The Lion in Winter (1968), like Becket (1964), is one of those gloriously colorful '60s films about the Middle Ages (mid-12th century England, in this case) that appear to be accurate, but are very fictional. Becket, for example, is based on the erroneous notion that Thomas à Becket was a Saxon when he was actually a Norman.
Similarly, The Lion in Winter skillfully melds the pomp and circumstance of '50s films about the Middle Ages with the darker and sadder view that '70s films like Robin and Marian (1976) introduced. This film is about as cynical as you can get, with its portrait of vicious family strife.
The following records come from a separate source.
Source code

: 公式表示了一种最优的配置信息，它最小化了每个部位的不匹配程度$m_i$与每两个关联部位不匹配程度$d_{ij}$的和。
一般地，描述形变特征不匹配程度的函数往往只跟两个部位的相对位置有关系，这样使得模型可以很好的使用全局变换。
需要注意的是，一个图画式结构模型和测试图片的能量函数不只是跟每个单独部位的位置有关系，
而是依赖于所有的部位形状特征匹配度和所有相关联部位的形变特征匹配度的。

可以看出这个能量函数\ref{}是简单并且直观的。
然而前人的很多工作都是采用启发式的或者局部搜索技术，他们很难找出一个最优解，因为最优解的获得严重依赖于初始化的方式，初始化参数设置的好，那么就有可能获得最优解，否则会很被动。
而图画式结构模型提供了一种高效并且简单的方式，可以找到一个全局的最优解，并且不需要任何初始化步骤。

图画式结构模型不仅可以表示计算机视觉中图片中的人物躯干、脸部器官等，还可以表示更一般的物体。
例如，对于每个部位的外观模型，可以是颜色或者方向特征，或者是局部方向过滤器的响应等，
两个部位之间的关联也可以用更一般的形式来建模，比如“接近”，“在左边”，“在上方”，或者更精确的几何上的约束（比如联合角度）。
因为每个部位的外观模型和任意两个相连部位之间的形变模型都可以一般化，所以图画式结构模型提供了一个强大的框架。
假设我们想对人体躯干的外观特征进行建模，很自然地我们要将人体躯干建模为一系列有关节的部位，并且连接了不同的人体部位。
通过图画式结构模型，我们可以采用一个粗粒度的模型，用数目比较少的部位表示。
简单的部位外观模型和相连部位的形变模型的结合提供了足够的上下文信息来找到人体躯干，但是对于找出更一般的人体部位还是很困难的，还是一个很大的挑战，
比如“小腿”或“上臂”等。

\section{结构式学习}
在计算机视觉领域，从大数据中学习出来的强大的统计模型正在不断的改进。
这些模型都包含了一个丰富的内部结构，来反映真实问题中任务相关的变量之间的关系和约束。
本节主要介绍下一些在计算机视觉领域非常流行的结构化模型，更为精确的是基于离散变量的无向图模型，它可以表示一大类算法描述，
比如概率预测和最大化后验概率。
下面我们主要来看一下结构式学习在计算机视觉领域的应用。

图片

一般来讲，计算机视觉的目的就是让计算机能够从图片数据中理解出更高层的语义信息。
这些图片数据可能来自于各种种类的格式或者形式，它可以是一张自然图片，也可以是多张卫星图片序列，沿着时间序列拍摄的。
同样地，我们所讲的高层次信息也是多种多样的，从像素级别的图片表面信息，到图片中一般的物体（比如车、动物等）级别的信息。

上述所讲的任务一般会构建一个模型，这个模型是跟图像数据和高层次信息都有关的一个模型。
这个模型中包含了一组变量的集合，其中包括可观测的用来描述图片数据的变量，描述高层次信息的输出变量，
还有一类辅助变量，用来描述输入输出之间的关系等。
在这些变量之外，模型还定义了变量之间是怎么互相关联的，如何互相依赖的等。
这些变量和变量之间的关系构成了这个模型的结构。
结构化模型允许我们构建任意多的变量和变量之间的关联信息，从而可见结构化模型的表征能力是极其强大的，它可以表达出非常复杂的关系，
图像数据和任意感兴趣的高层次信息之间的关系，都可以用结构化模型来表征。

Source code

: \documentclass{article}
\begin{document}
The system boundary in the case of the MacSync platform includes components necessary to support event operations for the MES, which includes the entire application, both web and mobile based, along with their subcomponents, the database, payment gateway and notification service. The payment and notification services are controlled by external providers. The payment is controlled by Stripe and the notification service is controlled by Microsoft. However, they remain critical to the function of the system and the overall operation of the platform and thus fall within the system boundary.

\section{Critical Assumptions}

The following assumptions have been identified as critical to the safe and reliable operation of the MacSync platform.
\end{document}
But it also has a heart under the glittering knives.
Peter O'Toole and Katherine Hepburn star as Henry II and this week's article and blog on Eleanor of Aquitaine. The story is set in 1183, during Christmastime at a nonexistent family reunion of Henry, Katherine, Henry's latest mistress Alais and their three sons: Richard, Geoffrey and John. Ostensibly, Henry is expected to decide which of his three surviving sons will inherit his throne. But he has a secret plan. Alais is pregnant and he wants to supplant all of them with her unborn child. Once they and their mother find out, it's going to get ugly. There's a further wrinkle-Alais is the daughter of Eleanor's ex-husband, the King of France, by a second wife and was meant to be Richard's wife. Worse, Henry took her as his mistress when she was still a child. Icky.
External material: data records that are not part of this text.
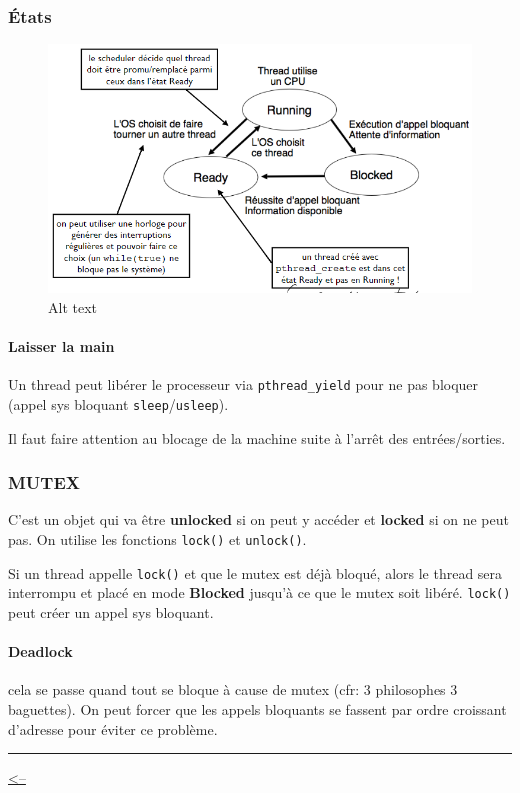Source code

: \subsubsection{États}\label{uxe9tats}

\begin{figure}
\centering
\includegraphics{image-24.png}
\caption{Alt text}
\end{figure}

\paragraph{Laisser la main}\label{laisser-la-main}

Un thread peut libérer le processeur via \texttt{pthread\_yield} pour ne
pas bloquer (appel sys bloquant \texttt{sleep}/\texttt{usleep}).

Il faut faire attention au blocage de la machine suite à l'arrêt des
entrées/sorties.

\subsubsection{MUTEX}\label{mutex}

C'est un objet qui va être \textbf{unlocked} si on peut y accéder et
\textbf{locked} si on ne peut pas. On utilise les fonctions
\texttt{lock()} et \texttt{unlock()}.

Si un thread appelle \texttt{lock()} et que le mutex est déjà bloqué,
alors le thread sera interrompu et placé en mode \textbf{Blocked}
jusqu'à ce que le mutex soit libéré. \texttt{lock()} peut créer un appel
sys bloquant.

\paragraph{Deadlock}\label{deadlock}

cela se passe quand tout se bloque à cause de mutex (cfr: 3 philosophes
3 baguettes). On peut forcer que les appels bloquants se fassent par
ordre croissant d'adresse pour éviter ce problème.

\begin{center}\rule{0.5\linewidth}{0.5pt}\end{center}

\href{../README.md}{\textless--}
We don't know if Alais was really Henry's mistress-it was an excuse that Richard used to avoid marrying her after Henry died in 1189. Nor do we know for sure what the relationship between Henry and Eleanor was like. It does seem too convenient that Eleanor (like Elizabeth I during Hollywood's Golden Age) is portrayed here as an old woman, bitter about her lost youth and beauty, rather than at her sexual prime. Here, she seeks to keep her power through her sons and Aquitaine isn't a duchy so much as a pawn that she and Henry bat back and forth. One can't help seeing more of Hollywood convention about women and men over forty than 12th century reality. In the film, Alais glories in her sexual power over Henry while playing the innocent. But the real-life Alais seems to have been a bewildered pawn, while it was Eleanor who held considerable sway over Henry long after she had her last child. It's probably no coincidence that Henry's mistresses, particularly his midlife crisis love, Rosamund Clifford, were all the opposite of Eleanor-sweet, compliant and obscure. Eleanor had no equals.